§ WORK ORDER
Look through the lines below and extract any with the word "specific".
..............................
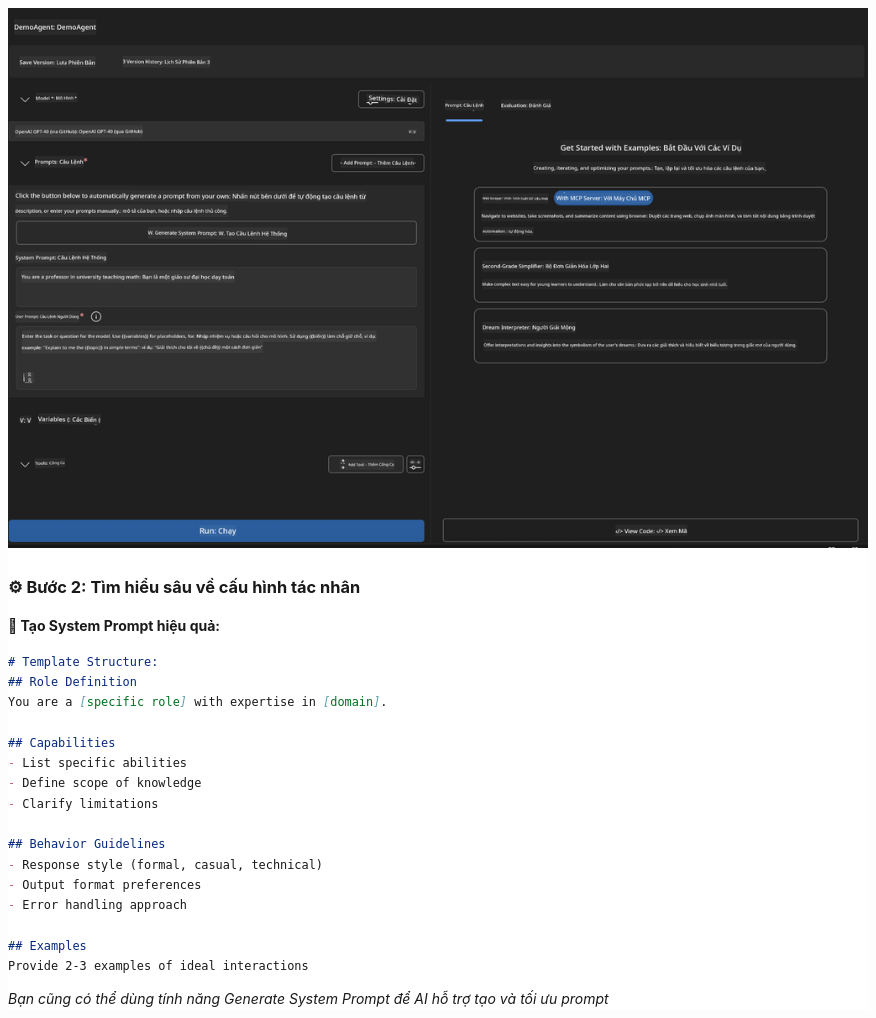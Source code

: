![Agent Builder Interface](../../../../translated_images/agentbuilder.25895b2d2f8c02e7aa99dd40e105877a6f1db8f0441180087e39db67744b361f.vi.png)

### ⚙️ Bước 2: Tìm hiểu sâu về cấu hình tác nhân

**🎨 Tạo System Prompt hiệu quả:**
```markdown
# Template Structure:
## Role Definition
You are a [specific role] with expertise in [domain].

## Capabilities
- List specific abilities
- Define scope of knowledge
- Clarify limitations

## Behavior Guidelines
- Response style (formal, casual, technical)
- Output format preferences
- Error handling approach

## Examples
Provide 2-3 examples of ideal interactions
```

*Bạn cũng có thể dùng tính năng Generate System Prompt để AI hỗ trợ tạo và tối ưu prompt*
..............................
§ THE ANSWER
You are a [specific role] with expertise in [domain].
- List specific abilities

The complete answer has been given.